_Task requirements_
For this task, output exactly the lines of the material below starting at the line with "- cms/payday-loan/missouri-payday-loan-20926.md" and ending at the line with "## Bugs / Support issues"; pictures are to be excluded.

_Records to process_
= Beginning of Section =
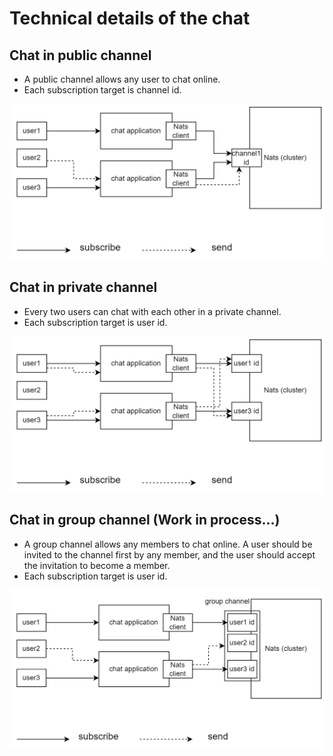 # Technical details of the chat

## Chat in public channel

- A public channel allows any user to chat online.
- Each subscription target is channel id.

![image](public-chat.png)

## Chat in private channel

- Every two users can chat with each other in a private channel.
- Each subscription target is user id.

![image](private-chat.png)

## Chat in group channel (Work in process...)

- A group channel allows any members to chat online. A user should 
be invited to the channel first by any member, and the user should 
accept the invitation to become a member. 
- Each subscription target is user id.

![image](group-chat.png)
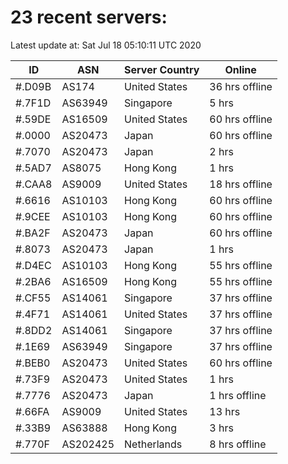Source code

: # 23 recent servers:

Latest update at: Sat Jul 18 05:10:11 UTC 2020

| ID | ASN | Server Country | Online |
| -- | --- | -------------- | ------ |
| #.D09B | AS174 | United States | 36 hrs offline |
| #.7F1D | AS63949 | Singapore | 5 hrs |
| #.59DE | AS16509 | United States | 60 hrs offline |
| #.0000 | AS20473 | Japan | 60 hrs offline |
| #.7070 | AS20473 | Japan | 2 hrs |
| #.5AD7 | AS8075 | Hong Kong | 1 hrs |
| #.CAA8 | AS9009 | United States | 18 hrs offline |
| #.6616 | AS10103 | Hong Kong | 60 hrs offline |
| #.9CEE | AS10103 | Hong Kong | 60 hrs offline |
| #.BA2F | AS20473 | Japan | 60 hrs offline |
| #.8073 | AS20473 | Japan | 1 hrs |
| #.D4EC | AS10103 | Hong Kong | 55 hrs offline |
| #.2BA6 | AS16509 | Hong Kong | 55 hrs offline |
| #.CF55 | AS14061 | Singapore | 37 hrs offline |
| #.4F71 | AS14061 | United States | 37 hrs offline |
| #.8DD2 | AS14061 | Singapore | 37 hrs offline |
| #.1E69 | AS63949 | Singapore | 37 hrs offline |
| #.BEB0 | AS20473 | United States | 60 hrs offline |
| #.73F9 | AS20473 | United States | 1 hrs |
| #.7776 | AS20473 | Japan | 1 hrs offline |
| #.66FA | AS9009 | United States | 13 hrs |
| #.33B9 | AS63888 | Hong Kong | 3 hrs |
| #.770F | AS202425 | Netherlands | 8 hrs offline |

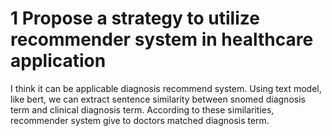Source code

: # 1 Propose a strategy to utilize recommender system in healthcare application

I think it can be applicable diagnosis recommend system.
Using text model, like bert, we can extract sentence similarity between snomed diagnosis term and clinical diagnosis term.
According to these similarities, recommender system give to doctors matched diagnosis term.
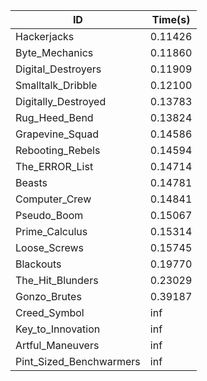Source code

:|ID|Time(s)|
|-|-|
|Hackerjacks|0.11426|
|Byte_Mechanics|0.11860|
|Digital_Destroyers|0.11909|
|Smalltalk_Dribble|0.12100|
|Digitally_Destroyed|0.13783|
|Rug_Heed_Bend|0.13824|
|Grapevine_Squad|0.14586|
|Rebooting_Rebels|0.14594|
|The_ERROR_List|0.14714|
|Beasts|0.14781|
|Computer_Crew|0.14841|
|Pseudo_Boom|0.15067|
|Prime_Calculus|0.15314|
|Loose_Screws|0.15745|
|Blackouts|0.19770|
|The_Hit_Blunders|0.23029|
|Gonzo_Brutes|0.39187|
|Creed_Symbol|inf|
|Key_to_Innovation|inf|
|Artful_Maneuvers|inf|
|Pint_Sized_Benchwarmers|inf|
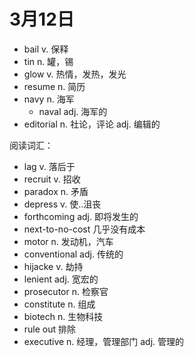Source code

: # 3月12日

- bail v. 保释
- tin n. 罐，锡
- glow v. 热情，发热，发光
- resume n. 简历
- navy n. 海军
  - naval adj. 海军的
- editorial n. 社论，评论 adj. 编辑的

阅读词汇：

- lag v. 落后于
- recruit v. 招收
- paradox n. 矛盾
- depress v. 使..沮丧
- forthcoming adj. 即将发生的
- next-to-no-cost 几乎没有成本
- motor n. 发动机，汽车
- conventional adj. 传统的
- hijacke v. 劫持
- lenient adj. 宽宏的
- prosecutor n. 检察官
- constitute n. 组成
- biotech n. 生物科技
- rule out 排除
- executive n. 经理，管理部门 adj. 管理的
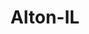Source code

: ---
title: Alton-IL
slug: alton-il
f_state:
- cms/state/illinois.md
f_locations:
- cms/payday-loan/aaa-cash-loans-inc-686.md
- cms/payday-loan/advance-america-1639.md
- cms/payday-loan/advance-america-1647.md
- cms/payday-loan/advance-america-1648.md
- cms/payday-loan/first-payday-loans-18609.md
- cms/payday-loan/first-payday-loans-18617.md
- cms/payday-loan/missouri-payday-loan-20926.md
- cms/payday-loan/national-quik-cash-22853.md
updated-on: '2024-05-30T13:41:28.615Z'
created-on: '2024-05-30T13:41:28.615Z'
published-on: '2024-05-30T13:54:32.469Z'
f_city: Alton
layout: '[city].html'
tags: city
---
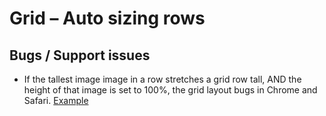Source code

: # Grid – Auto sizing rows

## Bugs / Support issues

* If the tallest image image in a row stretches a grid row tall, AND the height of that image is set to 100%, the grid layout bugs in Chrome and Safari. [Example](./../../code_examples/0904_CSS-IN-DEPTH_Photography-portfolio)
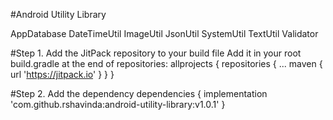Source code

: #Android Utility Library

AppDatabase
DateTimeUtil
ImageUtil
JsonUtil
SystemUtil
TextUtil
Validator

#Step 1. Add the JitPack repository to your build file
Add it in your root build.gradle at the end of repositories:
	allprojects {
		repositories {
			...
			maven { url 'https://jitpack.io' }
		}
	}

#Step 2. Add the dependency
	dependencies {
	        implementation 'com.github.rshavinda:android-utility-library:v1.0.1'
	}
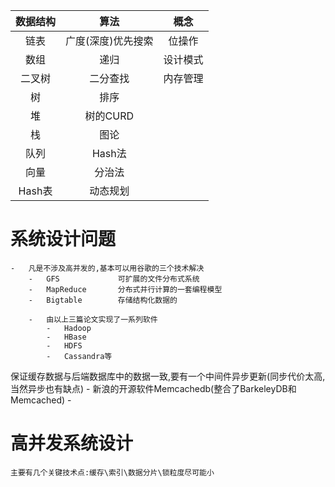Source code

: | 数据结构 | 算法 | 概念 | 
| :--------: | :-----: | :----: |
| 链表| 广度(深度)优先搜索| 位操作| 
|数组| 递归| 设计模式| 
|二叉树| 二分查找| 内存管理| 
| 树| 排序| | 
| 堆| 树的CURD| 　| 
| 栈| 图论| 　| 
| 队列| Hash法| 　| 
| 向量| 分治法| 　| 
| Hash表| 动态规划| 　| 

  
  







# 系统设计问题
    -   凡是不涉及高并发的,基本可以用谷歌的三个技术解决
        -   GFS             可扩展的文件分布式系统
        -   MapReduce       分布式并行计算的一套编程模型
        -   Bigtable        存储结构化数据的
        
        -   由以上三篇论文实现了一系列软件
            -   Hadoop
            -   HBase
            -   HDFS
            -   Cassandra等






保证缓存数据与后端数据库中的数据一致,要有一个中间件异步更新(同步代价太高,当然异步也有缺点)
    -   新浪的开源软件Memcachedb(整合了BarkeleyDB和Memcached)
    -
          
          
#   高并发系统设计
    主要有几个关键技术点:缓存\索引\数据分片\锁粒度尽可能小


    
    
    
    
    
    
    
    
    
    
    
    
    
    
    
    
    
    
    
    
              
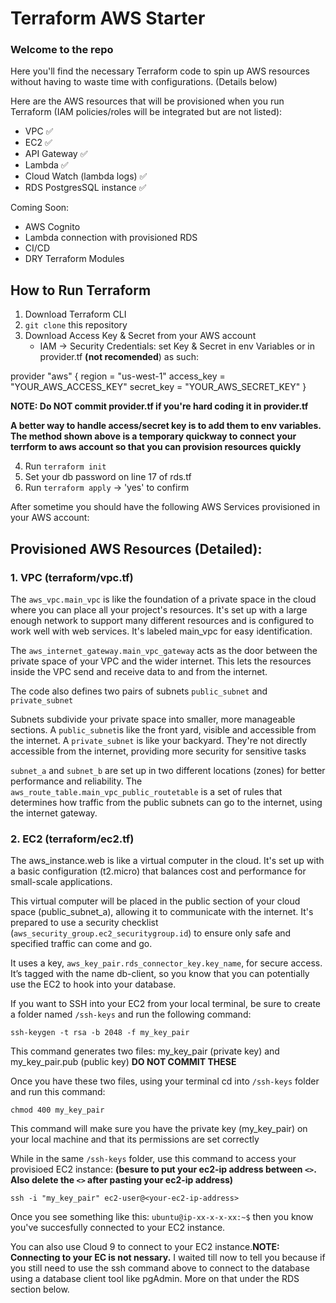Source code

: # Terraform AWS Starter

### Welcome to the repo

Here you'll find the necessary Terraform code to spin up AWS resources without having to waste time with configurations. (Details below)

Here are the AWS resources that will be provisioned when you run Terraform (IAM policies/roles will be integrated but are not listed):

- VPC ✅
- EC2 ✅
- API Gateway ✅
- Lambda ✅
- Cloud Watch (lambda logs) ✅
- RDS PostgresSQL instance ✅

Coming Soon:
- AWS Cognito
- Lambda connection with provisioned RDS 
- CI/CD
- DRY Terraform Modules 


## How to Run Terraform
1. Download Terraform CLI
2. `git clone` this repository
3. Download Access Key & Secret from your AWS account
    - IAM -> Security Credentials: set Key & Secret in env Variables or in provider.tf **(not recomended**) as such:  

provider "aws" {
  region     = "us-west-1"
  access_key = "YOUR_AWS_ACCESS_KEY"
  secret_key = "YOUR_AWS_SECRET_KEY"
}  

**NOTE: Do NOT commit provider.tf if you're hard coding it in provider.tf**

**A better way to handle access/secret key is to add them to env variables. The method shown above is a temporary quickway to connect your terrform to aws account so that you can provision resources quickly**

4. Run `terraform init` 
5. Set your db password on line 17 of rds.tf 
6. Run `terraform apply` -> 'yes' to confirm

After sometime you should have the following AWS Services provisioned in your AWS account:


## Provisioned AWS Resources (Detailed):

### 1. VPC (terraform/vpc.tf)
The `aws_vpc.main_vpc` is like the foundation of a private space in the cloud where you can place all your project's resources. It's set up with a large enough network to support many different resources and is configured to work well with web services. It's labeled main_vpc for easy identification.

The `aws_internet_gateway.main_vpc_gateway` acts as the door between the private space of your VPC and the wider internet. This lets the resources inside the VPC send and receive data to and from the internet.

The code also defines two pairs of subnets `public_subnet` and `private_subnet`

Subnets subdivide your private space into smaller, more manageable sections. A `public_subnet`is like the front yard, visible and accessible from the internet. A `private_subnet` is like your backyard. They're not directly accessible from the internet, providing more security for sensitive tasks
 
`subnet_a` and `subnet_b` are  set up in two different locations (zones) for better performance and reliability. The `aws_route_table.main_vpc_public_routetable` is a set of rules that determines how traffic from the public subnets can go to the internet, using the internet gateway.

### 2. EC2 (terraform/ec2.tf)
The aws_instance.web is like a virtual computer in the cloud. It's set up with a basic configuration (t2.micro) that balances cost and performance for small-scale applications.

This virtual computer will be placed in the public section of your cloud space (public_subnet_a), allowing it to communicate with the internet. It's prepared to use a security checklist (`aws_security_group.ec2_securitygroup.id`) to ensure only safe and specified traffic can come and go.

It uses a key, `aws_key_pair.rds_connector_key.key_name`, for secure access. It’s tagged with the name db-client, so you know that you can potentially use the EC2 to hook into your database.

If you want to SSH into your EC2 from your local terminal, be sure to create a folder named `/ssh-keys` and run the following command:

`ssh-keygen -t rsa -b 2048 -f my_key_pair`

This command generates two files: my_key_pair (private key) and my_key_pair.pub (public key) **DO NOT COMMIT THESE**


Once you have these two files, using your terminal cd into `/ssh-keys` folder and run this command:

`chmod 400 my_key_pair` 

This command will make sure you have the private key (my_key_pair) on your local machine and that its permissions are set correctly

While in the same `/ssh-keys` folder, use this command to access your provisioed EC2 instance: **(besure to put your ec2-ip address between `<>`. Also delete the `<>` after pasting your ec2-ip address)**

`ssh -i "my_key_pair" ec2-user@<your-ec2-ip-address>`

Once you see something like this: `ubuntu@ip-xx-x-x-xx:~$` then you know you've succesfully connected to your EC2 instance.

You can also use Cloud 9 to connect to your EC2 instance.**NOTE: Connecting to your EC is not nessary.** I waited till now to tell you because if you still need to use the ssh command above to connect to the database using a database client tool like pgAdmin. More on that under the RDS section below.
= End of Section =
_Response to the exercise_
- cms/payday-loan/missouri-payday-loan-20926.md
- cms/payday-loan/national-quik-cash-22853.md
updated-on: '2024-05-30T13:41:28.615Z'
created-on: '2024-05-30T13:41:28.615Z'
published-on: '2024-05-30T13:54:32.469Z'
f_city: Alton
layout: '[city].html'
tags: city
---
Source code

: # Grid – Auto sizing rows

## Bugs / Support issues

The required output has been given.